Victory over Sheffield United - an expression itself heard infrequently even by veteran supporters of the Tigers, irrespctive of the nature of the fixture - in this less than compelling replay has taken the club somewhere few people have ever seen it before. If Wembley last May was a genuine club first, then an FA Cup quarter final certainly feels like one.
The defeat against Tottenham Hotspur on Monday night made tonight's replay almost irritating by its very presence, with the desire to rest and recuperate before the next gargantuan Premier League task this weekend, but at the same time Phil Brown has never been afraid to let squad players infiltrate his thinking when changes seem inevitable and a Cup tie proves an excellent stage on which the fringe players can audition for the bigger occasions to come.

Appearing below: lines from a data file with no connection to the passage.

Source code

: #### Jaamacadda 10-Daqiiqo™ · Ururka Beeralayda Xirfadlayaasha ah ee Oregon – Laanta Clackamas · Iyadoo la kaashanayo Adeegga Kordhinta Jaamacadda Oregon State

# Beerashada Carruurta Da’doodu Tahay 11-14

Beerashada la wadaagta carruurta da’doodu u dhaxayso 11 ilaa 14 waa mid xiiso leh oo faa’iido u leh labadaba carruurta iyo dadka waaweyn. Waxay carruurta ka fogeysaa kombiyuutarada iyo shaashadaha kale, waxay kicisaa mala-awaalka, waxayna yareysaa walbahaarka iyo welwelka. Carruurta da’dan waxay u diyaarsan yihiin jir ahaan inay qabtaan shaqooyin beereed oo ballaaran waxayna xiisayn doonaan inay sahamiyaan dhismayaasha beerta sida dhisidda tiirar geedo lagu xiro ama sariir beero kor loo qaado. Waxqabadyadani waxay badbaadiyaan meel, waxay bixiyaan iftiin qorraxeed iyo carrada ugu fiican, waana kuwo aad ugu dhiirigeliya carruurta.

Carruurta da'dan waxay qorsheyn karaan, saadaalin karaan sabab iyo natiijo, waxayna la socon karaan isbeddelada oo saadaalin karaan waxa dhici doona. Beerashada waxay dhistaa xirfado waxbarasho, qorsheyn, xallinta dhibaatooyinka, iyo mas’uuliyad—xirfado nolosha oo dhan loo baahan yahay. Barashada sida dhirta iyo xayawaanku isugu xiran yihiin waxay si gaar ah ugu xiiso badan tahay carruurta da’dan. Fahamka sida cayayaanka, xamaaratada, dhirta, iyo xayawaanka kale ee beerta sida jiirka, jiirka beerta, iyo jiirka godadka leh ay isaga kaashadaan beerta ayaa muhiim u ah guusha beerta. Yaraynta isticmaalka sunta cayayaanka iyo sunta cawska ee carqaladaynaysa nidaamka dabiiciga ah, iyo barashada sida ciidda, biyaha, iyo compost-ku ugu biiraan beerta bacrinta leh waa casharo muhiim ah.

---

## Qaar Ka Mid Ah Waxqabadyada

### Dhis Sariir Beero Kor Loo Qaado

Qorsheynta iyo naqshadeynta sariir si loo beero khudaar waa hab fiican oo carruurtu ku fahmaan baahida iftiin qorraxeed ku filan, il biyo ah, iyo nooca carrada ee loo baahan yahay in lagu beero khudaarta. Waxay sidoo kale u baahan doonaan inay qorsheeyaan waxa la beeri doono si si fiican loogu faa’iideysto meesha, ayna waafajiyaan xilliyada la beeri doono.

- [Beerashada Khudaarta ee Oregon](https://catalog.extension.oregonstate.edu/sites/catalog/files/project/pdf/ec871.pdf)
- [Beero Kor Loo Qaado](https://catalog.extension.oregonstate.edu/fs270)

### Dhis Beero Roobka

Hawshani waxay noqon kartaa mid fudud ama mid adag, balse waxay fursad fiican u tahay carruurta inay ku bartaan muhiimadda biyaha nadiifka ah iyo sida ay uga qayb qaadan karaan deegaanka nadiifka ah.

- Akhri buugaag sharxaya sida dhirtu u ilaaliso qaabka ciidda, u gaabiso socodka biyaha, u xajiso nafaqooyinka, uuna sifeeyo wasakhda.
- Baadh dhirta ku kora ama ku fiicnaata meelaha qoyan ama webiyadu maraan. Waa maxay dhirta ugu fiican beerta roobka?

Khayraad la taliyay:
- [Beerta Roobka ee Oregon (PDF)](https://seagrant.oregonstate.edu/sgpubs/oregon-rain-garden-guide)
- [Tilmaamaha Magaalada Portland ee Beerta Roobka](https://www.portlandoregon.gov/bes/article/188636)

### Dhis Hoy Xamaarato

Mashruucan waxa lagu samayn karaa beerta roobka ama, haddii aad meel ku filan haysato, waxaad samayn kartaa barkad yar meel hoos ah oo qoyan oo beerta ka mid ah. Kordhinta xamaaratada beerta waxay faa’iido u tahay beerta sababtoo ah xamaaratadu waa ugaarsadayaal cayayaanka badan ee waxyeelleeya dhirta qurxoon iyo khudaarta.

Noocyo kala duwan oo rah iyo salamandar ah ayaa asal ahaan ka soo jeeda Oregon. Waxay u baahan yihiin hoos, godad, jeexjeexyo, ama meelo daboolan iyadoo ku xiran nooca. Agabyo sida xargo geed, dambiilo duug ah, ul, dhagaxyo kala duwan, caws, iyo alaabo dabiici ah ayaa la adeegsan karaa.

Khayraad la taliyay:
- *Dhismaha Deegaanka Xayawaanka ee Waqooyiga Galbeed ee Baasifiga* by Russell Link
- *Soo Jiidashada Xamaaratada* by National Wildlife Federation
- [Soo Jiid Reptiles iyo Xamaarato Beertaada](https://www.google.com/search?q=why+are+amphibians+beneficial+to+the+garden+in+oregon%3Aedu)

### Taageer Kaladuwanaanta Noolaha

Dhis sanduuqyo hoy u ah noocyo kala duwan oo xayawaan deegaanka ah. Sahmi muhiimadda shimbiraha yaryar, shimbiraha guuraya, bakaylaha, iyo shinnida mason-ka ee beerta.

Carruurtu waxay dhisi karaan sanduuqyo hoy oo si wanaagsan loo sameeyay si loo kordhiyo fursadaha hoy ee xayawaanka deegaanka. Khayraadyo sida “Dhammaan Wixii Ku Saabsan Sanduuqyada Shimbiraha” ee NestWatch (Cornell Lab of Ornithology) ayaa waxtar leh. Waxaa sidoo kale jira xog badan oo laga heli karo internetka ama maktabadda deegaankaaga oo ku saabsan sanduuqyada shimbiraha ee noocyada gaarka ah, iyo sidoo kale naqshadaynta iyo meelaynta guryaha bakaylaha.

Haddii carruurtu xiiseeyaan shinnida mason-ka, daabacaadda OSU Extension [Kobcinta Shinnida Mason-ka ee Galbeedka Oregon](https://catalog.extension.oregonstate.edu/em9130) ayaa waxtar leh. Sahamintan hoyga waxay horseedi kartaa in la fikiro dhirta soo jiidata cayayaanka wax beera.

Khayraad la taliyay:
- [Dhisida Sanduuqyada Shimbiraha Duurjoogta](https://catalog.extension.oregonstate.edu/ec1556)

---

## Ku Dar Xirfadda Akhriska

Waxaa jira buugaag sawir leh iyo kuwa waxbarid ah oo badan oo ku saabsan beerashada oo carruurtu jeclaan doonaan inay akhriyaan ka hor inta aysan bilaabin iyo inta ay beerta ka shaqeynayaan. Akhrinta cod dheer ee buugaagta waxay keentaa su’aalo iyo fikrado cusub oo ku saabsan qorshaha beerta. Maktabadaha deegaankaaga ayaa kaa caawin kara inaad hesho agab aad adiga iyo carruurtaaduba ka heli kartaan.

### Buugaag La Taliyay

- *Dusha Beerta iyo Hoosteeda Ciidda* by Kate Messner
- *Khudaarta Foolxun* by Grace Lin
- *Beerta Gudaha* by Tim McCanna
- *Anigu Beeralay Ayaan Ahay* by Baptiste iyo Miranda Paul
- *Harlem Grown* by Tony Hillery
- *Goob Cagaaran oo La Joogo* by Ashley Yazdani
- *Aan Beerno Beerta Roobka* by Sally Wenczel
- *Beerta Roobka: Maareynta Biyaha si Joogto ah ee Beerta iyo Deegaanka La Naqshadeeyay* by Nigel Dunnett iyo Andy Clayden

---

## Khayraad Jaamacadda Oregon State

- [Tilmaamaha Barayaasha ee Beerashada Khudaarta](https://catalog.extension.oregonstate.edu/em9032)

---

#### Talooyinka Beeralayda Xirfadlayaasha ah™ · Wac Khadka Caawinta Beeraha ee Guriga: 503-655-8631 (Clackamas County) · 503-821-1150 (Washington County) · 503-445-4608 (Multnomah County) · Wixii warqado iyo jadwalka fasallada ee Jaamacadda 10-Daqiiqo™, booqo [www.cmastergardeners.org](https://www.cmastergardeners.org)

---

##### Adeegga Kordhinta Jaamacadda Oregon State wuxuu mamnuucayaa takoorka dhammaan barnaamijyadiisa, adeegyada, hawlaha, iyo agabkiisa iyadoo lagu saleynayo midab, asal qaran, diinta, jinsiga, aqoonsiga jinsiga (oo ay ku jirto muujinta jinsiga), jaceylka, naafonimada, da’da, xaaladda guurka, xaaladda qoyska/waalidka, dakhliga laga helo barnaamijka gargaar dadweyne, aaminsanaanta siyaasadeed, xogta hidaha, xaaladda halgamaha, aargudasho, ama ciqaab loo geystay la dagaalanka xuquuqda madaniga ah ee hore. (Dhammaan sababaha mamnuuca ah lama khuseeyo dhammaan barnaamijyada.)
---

To that end, Brown made ample changes to the team that was suckerpunched by Spurs. As teased by the manager on the fans' forum, Caleb Folan got his opportunity up front and had the unshakeable presence of Nick Barmby alongside him. Peter Halmosi and Ryan France were in midfield, with Bernard Mendy returning, while Nathan Doyle started at right back, with Kamil Zayatte returning to defence and Sam Ricketts swapping full back roles. Boaz Myhill, now consigned to the role of Cup keeping relief, duly played in goal. Dean Marney, like the initial game at Bramall Lane, wore the captain's armband.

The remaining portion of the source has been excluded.